What needs to be done
Give back exactly the lines from the start of the entries below to the line holding "2. Utilizing existing", that line included, and leave every picture out.

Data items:

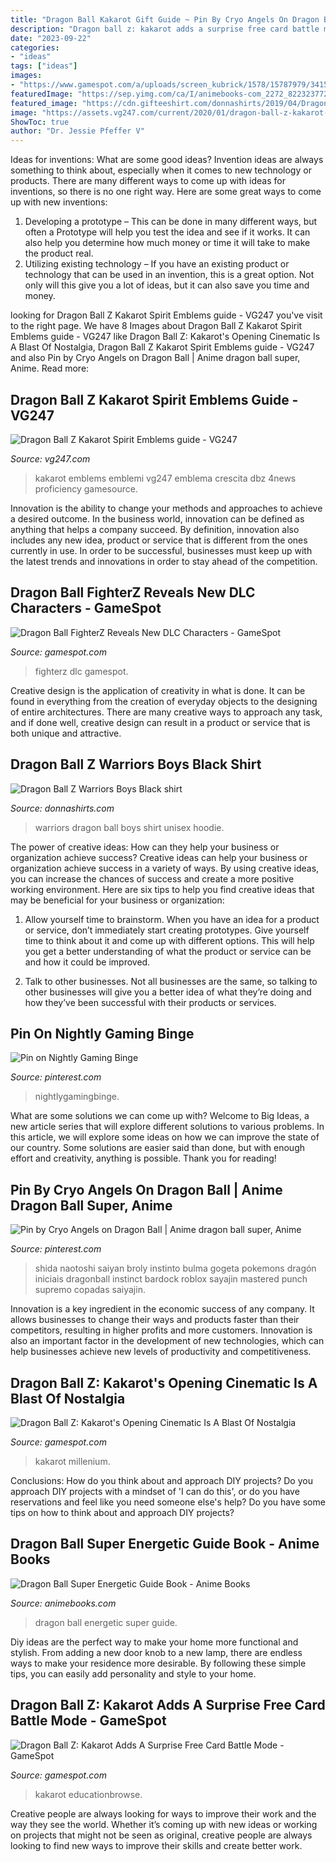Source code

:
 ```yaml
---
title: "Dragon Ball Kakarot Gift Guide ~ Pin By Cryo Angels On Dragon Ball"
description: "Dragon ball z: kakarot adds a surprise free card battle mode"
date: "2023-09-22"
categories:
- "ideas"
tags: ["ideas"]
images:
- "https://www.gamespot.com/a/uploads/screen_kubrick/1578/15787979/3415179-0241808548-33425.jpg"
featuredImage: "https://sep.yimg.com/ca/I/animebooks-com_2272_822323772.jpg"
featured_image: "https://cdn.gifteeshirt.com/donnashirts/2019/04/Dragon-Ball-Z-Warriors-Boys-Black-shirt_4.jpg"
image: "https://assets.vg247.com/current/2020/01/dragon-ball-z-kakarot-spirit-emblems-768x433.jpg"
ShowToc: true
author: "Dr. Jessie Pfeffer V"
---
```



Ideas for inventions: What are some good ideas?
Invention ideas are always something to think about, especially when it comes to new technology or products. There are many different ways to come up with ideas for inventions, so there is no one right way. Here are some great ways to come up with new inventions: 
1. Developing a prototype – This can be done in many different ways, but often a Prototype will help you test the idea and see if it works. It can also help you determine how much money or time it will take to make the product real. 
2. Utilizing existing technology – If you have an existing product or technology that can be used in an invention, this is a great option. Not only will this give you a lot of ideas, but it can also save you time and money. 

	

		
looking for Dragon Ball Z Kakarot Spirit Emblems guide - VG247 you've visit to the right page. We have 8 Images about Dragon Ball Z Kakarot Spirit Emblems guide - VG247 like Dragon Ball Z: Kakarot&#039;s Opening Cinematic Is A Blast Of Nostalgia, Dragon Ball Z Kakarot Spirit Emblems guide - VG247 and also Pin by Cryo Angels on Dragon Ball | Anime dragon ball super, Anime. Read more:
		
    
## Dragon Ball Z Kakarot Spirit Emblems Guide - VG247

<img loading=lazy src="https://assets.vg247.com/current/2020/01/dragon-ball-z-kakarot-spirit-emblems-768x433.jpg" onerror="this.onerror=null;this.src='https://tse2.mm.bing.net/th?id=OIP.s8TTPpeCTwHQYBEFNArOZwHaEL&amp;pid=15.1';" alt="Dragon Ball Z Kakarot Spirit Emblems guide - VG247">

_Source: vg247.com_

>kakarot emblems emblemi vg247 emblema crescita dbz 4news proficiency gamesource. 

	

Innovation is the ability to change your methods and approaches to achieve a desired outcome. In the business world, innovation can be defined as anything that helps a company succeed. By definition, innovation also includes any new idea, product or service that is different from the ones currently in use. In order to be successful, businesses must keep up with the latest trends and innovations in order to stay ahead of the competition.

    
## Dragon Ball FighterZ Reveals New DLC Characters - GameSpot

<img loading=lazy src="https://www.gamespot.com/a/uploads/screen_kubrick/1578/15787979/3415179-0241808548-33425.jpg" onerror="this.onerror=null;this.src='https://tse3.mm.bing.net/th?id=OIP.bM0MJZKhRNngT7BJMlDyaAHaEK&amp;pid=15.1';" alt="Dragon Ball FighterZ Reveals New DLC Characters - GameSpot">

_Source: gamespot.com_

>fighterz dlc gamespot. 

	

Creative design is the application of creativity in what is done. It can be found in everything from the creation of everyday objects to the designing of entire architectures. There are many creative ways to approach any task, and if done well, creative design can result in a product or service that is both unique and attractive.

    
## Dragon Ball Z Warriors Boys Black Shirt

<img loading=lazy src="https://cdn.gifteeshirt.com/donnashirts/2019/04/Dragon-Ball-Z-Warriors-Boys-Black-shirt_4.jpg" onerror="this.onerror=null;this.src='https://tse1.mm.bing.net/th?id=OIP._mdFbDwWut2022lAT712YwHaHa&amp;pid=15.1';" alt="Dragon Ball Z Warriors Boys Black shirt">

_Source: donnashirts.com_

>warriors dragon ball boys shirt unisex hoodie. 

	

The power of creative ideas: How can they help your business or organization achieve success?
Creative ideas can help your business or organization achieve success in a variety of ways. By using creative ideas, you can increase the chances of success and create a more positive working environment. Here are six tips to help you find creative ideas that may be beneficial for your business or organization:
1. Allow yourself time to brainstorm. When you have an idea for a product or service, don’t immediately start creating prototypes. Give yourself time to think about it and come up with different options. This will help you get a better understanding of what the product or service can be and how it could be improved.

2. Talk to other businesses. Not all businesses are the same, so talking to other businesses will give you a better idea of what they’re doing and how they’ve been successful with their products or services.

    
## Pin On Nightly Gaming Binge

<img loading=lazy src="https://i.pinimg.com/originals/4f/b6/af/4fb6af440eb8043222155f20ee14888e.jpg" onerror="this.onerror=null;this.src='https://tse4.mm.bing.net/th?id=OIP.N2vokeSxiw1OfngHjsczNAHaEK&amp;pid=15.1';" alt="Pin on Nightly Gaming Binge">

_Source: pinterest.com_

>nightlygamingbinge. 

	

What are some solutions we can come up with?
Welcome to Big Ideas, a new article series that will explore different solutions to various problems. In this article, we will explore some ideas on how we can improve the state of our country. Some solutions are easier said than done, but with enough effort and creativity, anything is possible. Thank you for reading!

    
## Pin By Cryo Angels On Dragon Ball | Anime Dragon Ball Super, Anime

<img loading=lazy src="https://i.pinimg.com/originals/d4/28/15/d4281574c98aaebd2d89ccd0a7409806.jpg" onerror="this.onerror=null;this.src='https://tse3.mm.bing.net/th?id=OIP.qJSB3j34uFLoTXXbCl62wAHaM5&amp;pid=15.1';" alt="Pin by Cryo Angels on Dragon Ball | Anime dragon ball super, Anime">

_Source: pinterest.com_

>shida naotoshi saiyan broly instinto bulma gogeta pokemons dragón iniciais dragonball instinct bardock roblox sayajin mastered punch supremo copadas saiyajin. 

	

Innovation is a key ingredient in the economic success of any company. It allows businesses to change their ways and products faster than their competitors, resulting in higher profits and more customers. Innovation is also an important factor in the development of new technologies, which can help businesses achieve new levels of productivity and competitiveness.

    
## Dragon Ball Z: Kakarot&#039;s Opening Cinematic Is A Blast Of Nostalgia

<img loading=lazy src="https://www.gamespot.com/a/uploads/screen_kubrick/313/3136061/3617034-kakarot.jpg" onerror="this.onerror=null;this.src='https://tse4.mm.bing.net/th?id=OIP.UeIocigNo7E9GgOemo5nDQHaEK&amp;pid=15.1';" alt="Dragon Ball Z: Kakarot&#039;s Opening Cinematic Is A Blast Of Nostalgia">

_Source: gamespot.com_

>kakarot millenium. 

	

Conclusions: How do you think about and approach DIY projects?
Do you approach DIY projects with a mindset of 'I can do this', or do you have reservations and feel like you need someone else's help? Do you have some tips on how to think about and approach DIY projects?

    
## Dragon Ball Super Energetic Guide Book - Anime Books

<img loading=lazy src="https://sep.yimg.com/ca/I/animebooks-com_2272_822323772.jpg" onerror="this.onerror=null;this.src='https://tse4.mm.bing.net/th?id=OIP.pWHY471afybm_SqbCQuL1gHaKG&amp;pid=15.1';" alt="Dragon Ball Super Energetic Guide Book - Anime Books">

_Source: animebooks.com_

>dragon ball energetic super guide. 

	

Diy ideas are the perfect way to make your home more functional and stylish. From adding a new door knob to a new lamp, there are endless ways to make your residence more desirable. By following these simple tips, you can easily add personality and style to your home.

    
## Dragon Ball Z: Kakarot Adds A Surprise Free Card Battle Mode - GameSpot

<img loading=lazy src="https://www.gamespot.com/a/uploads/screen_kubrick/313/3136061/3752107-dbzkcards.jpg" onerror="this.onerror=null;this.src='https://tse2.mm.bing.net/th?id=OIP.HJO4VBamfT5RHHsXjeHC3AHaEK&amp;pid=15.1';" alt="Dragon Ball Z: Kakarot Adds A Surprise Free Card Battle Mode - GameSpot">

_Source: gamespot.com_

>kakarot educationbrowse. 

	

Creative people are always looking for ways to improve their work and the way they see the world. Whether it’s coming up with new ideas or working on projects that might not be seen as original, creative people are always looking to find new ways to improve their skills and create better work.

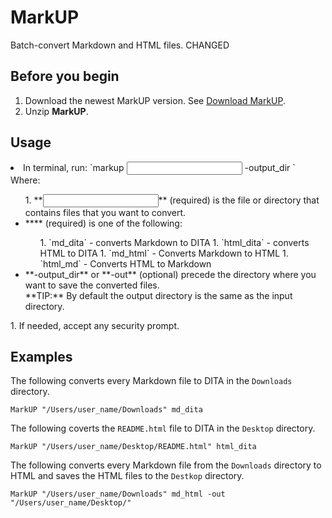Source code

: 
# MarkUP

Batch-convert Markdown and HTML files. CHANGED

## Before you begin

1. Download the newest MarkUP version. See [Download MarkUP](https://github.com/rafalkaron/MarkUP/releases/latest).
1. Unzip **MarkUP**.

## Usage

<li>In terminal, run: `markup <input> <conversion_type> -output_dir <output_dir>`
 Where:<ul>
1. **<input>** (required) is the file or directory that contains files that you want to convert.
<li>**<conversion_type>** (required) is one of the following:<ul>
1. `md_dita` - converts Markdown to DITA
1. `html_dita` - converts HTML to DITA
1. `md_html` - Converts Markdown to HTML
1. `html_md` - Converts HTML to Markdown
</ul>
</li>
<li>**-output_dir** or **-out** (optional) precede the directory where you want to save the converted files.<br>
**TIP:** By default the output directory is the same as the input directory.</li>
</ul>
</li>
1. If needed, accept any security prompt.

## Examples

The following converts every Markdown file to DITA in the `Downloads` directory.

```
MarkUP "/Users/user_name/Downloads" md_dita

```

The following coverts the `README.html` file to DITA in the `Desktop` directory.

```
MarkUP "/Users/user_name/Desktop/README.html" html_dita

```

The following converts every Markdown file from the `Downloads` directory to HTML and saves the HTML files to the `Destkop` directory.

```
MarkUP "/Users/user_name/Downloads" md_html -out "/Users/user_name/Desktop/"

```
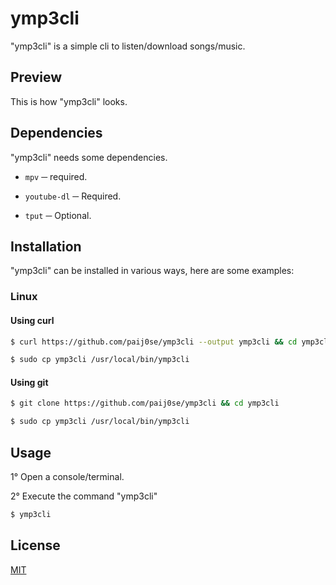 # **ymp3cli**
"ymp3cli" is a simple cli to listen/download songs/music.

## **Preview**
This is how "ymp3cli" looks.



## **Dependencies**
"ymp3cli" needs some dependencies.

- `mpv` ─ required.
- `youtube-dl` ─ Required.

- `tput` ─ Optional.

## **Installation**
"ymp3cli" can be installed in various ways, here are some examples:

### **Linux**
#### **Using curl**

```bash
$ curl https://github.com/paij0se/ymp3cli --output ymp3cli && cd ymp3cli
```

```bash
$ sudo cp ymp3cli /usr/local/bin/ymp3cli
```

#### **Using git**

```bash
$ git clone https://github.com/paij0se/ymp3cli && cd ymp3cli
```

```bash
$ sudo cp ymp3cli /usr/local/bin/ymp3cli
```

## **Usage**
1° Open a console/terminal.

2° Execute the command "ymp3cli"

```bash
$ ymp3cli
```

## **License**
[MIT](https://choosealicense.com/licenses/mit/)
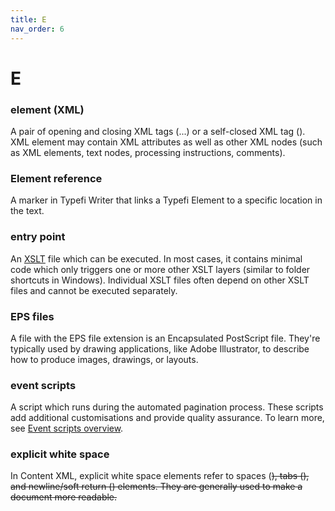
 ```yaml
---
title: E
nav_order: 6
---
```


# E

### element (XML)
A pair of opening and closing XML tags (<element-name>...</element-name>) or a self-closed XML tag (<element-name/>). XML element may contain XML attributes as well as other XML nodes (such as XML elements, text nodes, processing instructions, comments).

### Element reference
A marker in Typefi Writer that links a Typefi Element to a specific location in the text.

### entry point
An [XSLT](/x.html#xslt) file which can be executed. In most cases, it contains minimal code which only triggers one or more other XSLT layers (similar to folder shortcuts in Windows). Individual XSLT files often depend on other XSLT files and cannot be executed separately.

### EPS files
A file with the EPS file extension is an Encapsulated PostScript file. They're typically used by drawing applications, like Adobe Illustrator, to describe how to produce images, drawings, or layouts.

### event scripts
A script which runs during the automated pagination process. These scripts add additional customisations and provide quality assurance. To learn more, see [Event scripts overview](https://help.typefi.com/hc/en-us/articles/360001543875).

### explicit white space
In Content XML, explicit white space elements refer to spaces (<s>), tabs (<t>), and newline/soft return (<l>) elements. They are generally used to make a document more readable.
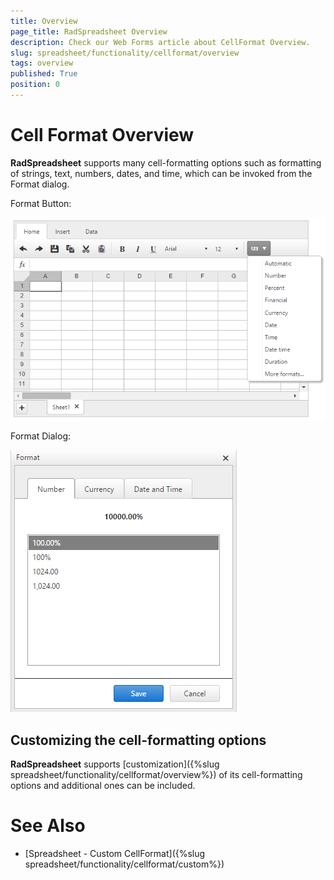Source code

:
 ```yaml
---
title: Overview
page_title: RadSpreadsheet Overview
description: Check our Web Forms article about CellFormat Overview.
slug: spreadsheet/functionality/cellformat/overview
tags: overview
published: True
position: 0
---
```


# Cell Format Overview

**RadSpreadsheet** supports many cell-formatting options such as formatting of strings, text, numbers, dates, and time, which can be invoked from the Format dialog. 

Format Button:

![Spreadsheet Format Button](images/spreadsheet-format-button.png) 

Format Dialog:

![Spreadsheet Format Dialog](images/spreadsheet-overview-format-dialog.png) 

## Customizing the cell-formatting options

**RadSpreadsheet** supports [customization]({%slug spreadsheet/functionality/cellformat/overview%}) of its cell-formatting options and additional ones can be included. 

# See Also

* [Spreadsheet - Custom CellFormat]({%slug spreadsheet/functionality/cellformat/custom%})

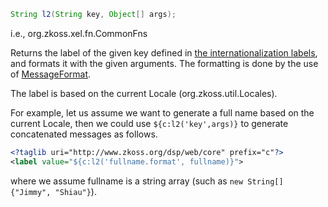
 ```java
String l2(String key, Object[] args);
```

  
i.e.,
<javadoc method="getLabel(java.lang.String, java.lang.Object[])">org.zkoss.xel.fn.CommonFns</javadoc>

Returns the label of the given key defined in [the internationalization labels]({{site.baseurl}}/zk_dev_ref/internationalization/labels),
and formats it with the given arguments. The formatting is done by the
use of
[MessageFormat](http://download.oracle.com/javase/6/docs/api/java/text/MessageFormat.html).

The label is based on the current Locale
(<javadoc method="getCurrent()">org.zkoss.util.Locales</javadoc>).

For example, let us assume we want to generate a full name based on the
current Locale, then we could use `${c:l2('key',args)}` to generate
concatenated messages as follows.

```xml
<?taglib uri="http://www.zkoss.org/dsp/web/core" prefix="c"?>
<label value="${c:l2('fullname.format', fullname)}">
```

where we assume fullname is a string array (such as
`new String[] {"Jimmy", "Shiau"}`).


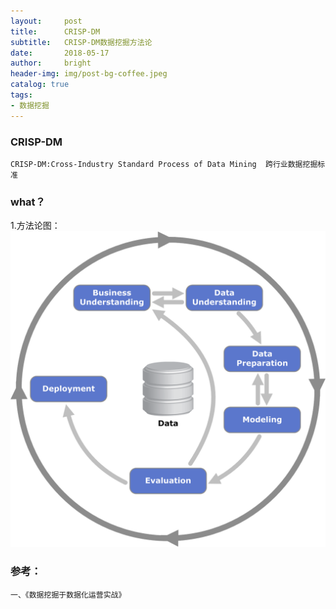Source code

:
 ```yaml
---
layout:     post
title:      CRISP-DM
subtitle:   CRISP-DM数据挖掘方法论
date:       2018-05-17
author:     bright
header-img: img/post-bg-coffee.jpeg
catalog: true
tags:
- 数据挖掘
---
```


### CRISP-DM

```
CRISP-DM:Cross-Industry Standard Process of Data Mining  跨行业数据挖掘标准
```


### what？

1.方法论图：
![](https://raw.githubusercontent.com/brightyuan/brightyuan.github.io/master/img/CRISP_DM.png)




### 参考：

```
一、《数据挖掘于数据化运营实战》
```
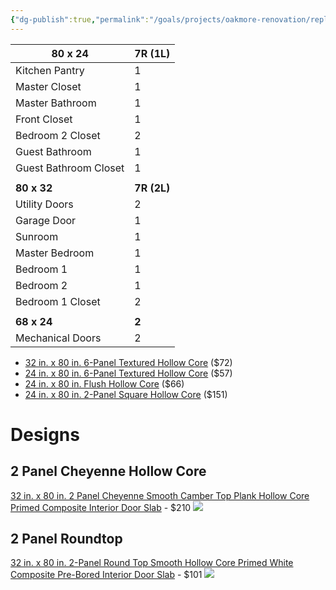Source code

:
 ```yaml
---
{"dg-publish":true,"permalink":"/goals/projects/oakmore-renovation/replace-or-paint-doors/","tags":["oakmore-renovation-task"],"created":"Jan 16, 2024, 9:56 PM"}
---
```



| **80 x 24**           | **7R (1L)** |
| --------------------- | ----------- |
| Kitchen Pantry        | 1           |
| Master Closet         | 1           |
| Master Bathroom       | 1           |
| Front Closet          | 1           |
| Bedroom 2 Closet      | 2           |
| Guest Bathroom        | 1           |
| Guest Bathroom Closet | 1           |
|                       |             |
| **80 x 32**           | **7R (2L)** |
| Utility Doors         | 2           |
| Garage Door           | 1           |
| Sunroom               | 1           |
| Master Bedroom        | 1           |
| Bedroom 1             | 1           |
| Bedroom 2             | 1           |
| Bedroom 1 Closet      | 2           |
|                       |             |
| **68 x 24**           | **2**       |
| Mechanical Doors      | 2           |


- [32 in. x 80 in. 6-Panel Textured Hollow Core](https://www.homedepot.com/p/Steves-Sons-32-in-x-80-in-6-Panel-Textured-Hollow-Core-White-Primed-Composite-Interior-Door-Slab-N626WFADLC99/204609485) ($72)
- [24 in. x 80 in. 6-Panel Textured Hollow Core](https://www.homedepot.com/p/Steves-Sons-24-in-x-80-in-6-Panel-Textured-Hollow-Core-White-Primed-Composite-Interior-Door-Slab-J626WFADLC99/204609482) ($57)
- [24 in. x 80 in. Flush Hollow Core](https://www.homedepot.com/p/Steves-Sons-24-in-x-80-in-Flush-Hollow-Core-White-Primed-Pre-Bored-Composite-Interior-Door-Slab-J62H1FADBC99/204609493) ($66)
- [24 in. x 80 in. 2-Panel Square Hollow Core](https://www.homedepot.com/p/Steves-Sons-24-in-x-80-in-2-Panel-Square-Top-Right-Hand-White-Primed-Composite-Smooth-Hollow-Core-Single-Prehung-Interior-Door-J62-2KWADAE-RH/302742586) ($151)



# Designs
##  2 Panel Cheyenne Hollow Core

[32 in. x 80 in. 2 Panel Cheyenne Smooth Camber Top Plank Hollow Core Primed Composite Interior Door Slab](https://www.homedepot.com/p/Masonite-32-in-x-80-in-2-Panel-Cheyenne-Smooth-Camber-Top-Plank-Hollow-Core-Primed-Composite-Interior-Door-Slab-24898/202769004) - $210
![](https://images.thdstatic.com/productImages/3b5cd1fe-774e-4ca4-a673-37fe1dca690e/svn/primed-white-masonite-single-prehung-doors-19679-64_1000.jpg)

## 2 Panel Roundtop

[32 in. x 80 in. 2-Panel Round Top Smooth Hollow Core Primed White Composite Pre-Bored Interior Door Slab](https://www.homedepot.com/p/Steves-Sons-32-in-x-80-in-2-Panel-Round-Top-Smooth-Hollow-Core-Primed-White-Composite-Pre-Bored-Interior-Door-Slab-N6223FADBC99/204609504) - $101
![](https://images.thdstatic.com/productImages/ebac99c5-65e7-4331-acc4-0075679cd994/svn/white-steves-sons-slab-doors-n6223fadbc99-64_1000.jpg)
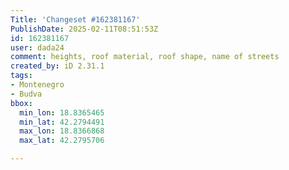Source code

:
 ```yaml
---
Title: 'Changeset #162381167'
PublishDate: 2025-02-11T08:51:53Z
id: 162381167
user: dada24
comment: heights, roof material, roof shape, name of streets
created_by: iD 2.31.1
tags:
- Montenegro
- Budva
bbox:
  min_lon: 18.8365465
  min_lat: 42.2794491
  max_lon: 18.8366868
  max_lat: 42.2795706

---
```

Exercise answer
Source code

:
 ```yaml
---
title: "Dragon Ball Kakarot Gift Guide ~ Pin By Cryo Angels On Dragon Ball"
description: "Dragon ball z: kakarot adds a surprise free card battle mode"
date: "2023-09-22"
categories:
- "ideas"
tags: ["ideas"]
images:
- "https://www.gamespot.com/a/uploads/screen_kubrick/1578/15787979/3415179-0241808548-33425.jpg"
featuredImage: "https://sep.yimg.com/ca/I/animebooks-com_2272_822323772.jpg"
featured_image: "https://cdn.gifteeshirt.com/donnashirts/2019/04/Dragon-Ball-Z-Warriors-Boys-Black-shirt_4.jpg"
image: "https://assets.vg247.com/current/2020/01/dragon-ball-z-kakarot-spirit-emblems-768x433.jpg"
ShowToc: true
author: "Dr. Jessie Pfeffer V"
---
```



Ideas for inventions: What are some good ideas?
Invention ideas are always something to think about, especially when it comes to new technology or products. There are many different ways to come up with ideas for inventions, so there is no one right way. Here are some great ways to come up with new inventions: 
1. Developing a prototype – This can be done in many different ways, but often a Prototype will help you test the idea and see if it works. It can also help you determine how much money or time it will take to make the product real. 
2. Utilizing existing technology – If you have an existing product or technology that can be used in an invention, this is a great option. Not only will this give you a lot of ideas, but it can also save you time and money. 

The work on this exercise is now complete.